Directions -
Copy nothing but the lines below running from the line containing "1. [Day 1: Calorie" through the line containing "7. [Day 7: No", both end lines included.

Information supplied -
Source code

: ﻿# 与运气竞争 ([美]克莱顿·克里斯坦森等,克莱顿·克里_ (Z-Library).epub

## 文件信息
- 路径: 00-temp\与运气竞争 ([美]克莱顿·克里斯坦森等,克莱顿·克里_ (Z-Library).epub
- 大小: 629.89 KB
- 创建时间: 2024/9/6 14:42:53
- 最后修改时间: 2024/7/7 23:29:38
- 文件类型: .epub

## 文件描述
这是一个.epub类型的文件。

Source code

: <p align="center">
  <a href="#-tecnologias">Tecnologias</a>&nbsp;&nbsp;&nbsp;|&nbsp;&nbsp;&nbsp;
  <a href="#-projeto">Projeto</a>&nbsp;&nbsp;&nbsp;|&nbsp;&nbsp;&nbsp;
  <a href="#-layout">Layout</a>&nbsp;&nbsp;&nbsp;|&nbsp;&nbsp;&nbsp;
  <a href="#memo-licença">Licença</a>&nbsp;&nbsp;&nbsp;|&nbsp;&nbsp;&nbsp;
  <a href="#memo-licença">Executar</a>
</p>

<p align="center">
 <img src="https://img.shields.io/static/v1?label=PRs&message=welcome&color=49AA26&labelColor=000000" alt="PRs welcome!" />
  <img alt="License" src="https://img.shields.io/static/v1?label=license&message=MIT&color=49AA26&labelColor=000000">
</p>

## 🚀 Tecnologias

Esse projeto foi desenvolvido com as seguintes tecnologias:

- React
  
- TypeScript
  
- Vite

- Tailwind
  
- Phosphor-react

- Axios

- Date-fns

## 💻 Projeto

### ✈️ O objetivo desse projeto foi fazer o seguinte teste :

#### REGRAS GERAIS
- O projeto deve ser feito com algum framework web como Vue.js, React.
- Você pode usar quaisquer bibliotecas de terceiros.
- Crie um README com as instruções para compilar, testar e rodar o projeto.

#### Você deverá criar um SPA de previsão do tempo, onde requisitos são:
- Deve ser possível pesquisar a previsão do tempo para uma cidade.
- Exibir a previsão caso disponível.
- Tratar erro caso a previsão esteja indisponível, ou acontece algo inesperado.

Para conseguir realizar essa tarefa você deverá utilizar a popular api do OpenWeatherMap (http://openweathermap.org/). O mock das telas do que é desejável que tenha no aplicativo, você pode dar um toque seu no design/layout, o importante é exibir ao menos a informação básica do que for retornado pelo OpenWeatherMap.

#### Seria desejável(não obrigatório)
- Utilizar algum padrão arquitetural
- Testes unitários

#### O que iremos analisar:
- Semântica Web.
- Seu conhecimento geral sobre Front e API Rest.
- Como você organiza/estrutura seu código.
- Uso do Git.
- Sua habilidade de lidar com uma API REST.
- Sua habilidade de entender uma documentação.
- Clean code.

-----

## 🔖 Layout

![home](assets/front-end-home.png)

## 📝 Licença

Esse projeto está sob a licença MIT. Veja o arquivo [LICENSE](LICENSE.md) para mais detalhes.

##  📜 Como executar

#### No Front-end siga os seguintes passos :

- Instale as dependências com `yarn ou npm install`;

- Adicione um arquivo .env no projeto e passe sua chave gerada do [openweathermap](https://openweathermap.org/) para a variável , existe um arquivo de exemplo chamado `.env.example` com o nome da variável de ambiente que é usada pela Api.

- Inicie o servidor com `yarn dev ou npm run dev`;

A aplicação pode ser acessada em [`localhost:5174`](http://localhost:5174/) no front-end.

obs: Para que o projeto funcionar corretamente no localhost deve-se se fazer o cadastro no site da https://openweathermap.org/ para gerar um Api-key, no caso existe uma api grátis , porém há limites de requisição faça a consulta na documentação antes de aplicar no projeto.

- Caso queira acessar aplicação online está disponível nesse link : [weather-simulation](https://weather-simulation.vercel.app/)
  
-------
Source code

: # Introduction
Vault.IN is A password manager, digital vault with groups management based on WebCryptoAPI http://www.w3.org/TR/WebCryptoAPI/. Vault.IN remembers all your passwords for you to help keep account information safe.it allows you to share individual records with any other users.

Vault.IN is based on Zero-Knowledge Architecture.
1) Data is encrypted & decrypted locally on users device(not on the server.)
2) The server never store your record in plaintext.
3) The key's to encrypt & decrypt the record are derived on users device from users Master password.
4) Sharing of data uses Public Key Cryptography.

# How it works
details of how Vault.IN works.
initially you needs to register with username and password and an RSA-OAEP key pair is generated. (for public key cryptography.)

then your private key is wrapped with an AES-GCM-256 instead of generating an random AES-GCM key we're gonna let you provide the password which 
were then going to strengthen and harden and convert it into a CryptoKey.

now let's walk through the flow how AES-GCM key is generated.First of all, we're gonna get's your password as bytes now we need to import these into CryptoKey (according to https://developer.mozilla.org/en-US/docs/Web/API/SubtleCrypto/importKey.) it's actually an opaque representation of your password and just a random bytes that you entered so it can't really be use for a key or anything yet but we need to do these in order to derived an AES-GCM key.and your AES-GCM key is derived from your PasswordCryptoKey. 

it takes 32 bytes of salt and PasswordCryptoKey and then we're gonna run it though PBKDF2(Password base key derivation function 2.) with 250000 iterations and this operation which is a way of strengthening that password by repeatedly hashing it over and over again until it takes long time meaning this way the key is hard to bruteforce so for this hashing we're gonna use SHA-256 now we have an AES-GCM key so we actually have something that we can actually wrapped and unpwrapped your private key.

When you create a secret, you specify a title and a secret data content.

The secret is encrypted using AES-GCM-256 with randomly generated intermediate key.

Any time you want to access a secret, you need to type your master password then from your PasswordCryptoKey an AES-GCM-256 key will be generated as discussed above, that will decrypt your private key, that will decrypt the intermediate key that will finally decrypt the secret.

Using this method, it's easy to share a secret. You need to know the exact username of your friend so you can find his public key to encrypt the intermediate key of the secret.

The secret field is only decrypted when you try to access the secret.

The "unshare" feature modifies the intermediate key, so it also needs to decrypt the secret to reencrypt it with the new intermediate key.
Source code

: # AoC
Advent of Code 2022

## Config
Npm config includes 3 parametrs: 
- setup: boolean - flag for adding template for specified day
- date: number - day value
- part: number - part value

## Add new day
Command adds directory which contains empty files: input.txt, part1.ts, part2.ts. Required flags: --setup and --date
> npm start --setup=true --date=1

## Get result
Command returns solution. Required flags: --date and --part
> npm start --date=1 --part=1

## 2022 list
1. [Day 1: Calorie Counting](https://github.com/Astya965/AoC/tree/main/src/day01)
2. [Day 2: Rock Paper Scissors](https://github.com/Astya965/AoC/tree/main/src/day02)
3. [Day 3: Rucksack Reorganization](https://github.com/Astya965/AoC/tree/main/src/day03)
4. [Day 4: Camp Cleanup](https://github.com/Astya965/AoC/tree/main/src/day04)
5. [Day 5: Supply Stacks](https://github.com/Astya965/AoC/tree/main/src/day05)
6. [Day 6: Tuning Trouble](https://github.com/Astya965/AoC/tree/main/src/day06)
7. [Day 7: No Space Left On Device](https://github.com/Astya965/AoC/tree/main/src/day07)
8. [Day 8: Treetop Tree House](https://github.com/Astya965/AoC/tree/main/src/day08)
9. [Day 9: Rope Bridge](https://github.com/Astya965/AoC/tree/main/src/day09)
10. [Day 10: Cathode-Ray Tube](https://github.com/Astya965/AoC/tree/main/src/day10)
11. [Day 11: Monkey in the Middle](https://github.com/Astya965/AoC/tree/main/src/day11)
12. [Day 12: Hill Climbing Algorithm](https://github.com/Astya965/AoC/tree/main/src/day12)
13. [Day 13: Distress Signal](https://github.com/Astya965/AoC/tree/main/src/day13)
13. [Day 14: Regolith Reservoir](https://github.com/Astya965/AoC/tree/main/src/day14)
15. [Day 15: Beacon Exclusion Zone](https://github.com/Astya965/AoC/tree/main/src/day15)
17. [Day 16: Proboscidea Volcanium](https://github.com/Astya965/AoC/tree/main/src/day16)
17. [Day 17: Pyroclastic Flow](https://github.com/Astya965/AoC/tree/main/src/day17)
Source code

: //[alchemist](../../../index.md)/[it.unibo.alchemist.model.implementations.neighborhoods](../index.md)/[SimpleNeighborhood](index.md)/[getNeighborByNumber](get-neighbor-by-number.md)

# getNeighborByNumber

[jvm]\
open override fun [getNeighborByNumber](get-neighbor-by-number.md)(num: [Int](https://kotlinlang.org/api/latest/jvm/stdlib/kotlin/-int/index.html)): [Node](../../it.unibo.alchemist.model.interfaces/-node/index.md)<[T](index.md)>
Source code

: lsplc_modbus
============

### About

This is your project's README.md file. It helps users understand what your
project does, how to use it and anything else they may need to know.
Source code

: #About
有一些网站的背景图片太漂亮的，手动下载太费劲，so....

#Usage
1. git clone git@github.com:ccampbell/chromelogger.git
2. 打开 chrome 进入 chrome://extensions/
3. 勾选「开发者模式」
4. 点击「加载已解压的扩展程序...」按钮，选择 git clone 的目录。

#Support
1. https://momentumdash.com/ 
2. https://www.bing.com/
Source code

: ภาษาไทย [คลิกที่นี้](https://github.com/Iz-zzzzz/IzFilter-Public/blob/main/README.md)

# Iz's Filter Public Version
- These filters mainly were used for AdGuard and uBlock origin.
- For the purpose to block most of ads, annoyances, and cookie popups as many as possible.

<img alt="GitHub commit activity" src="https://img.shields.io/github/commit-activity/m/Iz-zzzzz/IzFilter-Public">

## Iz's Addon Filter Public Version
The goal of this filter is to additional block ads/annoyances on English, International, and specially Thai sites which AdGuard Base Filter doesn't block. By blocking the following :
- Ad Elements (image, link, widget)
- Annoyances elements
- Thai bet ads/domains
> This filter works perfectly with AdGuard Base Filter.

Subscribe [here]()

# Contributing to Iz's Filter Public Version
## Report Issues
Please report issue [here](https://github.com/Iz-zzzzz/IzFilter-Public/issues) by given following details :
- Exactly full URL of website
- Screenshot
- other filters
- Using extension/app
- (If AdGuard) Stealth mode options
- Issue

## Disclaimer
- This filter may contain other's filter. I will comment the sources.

Exercise output -
1. [Day 1: Calorie Counting](https://github.com/Astya965/AoC/tree/main/src/day01)
2. [Day 2: Rock Paper Scissors](https://github.com/Astya965/AoC/tree/main/src/day02)
3. [Day 3: Rucksack Reorganization](https://github.com/Astya965/AoC/tree/main/src/day03)
4. [Day 4: Camp Cleanup](https://github.com/Astya965/AoC/tree/main/src/day04)
5. [Day 5: Supply Stacks](https://github.com/Astya965/AoC/tree/main/src/day05)
6. [Day 6: Tuning Trouble](https://github.com/Astya965/AoC/tree/main/src/day06)
7. [Day 7: No Space Left On Device](https://github.com/Astya965/AoC/tree/main/src/day07)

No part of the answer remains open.